Zincir marketlerin sürümden kazanma mantığıyla çalışmaları, çok şubeli olmaları nedeniyle piyasa ortalamasının altında karla satış yapmaları ve zaten aralıksız olarak devlet denetimi altında faaliyet gösterdikleri gerçeği, bu kanaati değiştirmez. Hükümet suçlu olamayacağına göre; bakkal, kasap, manav ise zaten gariban olduğu için sorumlu “üç harfliler” olmalıdır… Son günlerdeki kampanyanın ana fikri de budur.
Ne harika bir fikir!
Türkiye’nin yaklaşık beş yıldır ağır ve sürekli ekonomik kriz içinde olması; yanlış yönetim ve yanlış ekonomik tercihlerin doğurduğu krizin üzerine salgın ve savaşın da eklenmesiyle tahribatın arttığını düşünmek yerine, kolay hedeflere saldırmak veya kitleleri oraya yönlendirmek bir çıkış yolu mu peki? Bundan önce de malum; soğan, patates depoları basılıyordu. Dünyada ilk kez “soğan lobisi” diye bir kavram üretildi bu ülkede. Hatta, insanları sebze-meyve kamyonlarının önüne dizip adına da “varlık kuyruğu” denildi. Devlet memurları ellerinde koçan koçan makbuzlarla bakkala markete gönderildi. Hükümet, devlet oturup, piyasayı tehdit eden uzun uzun açıklamalar yazdı. Tüccara, üreticiye hatta esnafa parmaklar sallandı, cezalar yazıldı.

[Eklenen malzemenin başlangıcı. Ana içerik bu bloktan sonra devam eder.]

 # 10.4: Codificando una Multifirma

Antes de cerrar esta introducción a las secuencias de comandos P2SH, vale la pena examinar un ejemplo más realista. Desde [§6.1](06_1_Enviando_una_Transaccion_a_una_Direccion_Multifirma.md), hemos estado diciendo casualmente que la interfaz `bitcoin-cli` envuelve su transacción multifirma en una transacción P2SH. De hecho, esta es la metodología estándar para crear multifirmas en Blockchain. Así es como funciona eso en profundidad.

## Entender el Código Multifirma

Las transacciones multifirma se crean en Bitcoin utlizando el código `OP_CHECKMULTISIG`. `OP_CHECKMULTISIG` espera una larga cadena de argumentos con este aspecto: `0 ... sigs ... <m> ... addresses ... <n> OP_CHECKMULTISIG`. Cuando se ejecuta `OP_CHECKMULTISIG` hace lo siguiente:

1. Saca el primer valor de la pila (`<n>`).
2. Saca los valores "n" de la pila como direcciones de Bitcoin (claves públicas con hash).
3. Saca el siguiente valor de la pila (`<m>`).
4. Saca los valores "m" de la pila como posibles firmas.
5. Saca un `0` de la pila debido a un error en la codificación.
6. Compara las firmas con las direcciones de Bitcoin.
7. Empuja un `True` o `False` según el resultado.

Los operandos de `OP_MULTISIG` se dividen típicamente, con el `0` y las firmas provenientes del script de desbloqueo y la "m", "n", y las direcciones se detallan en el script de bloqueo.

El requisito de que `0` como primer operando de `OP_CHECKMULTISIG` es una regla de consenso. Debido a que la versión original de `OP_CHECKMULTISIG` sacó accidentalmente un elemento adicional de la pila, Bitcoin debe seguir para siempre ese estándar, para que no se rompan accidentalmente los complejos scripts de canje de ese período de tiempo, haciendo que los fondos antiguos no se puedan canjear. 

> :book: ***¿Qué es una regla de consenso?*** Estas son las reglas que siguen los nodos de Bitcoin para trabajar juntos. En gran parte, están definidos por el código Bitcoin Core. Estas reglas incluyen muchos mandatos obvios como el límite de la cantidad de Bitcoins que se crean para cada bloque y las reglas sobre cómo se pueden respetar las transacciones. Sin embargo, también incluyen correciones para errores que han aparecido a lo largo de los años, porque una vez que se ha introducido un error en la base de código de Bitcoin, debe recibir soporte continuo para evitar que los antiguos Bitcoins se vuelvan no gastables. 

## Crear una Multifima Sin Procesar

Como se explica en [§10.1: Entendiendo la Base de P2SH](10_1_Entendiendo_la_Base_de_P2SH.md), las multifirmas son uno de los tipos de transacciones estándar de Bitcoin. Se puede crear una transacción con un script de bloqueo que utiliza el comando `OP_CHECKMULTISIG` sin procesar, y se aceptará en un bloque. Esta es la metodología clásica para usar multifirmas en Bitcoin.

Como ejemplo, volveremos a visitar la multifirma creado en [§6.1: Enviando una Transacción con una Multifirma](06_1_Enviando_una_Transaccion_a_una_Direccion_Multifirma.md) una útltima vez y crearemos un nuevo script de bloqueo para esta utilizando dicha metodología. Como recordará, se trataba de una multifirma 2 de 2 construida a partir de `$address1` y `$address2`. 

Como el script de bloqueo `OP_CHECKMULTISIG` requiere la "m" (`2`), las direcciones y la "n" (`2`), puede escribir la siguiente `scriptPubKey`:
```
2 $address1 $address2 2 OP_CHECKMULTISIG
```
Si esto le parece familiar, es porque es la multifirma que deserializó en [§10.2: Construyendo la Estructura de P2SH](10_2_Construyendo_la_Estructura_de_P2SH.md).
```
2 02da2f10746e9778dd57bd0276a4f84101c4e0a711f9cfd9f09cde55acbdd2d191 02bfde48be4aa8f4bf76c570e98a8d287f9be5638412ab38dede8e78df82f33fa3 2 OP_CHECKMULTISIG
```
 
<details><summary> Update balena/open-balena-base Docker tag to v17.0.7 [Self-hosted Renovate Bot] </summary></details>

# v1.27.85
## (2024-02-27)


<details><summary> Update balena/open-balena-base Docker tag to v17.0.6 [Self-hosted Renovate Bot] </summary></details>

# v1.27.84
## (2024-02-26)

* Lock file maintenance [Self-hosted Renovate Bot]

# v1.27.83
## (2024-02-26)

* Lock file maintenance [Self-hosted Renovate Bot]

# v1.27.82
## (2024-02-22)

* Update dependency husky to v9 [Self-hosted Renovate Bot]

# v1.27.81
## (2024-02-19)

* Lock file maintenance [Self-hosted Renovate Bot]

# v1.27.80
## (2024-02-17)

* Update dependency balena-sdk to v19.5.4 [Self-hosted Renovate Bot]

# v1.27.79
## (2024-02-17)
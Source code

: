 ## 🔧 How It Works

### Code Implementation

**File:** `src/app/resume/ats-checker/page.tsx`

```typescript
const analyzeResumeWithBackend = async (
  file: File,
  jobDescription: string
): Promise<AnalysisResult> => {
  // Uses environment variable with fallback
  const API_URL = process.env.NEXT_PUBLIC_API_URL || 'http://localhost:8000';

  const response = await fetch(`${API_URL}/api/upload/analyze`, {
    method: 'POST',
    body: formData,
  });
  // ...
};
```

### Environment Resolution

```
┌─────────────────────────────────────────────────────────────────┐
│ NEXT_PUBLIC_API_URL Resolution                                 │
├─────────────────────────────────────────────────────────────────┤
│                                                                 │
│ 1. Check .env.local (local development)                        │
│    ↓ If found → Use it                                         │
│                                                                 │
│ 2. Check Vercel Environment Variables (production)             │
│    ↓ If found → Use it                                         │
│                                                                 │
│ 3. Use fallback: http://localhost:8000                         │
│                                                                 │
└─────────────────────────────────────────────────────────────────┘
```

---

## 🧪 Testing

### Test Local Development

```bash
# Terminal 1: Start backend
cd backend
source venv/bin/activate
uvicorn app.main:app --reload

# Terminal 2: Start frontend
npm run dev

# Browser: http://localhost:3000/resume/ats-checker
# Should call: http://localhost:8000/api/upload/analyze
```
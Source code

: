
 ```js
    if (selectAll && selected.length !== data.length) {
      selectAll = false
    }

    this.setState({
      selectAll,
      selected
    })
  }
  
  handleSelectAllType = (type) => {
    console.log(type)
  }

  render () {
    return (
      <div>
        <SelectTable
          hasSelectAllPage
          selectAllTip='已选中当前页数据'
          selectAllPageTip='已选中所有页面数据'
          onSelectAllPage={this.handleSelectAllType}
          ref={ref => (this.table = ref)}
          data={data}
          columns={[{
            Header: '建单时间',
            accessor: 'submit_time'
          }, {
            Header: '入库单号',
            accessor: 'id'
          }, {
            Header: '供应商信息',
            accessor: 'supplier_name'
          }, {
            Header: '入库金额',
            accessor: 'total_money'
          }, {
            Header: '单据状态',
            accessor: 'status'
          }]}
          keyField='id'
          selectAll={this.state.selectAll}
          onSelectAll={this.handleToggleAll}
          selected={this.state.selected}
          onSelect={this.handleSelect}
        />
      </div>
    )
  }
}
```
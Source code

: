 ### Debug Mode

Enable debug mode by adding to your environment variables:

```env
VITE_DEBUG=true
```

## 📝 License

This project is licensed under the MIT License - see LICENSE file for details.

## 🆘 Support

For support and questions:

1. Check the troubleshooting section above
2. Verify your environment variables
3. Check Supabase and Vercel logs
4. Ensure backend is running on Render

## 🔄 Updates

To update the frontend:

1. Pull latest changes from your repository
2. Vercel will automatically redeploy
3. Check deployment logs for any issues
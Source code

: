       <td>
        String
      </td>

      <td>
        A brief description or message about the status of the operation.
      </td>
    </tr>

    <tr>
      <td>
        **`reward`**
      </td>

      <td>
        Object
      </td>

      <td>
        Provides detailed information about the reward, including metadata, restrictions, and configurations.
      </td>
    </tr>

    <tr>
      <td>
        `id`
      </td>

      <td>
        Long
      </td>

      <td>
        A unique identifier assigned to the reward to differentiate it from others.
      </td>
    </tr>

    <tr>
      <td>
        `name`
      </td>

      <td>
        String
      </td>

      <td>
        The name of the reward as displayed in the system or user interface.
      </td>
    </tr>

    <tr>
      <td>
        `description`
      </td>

Bütün bunlar olurken Merkez Bankası ve Hazine’yi tarihin en kötü rezervlerine mahkum eden yanlış politikaların biri bitiyor, öteki başlıyordu. Hesap kitap tutmayınca 128 milyar Dolar arka kapıdan satılıp buharlaştırıldı. Hesap hiç tutmadı; ardından bir 100 milyar Dolar daha satıldı. Döviz slogan dinlemeyince ve talimata kulak asmayınca bu kez bir hata daha yapıldı ve kur korumalı mevduatla Hazine ve Merkez Bankası, para sahiplerine tasarrufları TL’de kalsın diye açıktan para vermeye başladı. 100 milyar Lira da şimdilik oraya gitti; daha ne kadar gitti ve gidecek bilinmiyor.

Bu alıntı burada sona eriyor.